(Dataset entries)
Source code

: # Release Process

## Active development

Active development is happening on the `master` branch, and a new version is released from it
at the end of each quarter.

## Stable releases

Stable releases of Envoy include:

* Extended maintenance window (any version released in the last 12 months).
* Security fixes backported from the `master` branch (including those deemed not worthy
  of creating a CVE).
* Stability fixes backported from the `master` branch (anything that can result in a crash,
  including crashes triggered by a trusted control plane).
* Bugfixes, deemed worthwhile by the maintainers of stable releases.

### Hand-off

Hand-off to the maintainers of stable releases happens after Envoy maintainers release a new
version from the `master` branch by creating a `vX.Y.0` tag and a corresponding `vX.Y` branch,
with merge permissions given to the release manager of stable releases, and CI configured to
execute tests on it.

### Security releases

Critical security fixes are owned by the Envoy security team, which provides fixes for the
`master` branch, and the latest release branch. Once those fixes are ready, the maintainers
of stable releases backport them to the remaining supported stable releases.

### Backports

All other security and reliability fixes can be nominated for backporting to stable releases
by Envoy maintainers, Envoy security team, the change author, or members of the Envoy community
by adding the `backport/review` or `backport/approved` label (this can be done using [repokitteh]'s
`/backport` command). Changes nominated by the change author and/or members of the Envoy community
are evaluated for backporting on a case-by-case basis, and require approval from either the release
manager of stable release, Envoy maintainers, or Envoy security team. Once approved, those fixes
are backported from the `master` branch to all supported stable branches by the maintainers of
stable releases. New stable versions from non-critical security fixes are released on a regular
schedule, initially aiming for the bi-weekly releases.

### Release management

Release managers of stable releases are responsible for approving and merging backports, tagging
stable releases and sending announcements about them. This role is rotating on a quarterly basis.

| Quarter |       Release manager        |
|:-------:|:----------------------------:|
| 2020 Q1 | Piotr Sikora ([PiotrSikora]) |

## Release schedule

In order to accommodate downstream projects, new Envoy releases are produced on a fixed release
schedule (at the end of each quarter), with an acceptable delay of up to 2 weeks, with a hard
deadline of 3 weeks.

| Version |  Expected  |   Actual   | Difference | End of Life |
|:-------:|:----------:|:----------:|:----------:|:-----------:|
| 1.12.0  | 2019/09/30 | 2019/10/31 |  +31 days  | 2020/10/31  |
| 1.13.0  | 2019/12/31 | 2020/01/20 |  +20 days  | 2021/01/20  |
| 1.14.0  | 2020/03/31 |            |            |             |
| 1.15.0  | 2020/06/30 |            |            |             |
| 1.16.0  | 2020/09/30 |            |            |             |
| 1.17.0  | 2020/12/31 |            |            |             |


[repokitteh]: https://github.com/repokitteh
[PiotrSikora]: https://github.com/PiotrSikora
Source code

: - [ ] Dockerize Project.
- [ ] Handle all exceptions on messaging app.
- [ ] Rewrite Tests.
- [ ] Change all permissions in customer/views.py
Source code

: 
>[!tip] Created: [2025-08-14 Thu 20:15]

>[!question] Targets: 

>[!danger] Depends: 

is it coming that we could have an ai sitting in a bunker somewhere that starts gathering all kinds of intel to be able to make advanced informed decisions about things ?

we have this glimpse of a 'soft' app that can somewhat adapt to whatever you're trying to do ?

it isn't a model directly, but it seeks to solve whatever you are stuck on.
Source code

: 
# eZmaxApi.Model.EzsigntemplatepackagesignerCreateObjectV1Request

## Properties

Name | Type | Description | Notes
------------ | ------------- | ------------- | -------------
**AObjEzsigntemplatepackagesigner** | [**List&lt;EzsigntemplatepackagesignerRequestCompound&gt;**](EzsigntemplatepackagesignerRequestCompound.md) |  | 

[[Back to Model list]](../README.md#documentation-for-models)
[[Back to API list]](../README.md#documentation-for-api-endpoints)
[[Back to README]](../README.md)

TASK:
Every line from the one containing "[2025-08-14 Thu 20:15]" through the final line of the data above is to be restated word for word, and nothing more.

ANSWER BOX:
>[!tip] Created: [2025-08-14 Thu 20:15]

>[!question] Targets: 

>[!danger] Depends: 

is it coming that we could have an ai sitting in a bunker somewhere that starts gathering all kinds of intel to be able to make advanced informed decisions about things ?

we have this glimpse of a 'soft' app that can somewhat adapt to whatever you're trying to do ?

it isn't a model directly, but it seeks to solve whatever you are stuck on.
Source code

: 
# eZmaxApi.Model.EzsigntemplatepackagesignerCreateObjectV1Request

## Properties

Name | Type | Description | Notes
------------ | ------------- | ------------- | -------------
**AObjEzsigntemplatepackagesigner** | [**List&lt;EzsigntemplatepackagesignerRequestCompound&gt;**](EzsigntemplatepackagesignerRequestCompound.md) |  | 

[[Back to Model list]](../README.md#documentation-for-models)
[[Back to API list]](../README.md#documentation-for-api-endpoints)
[[Back to README]](../README.md)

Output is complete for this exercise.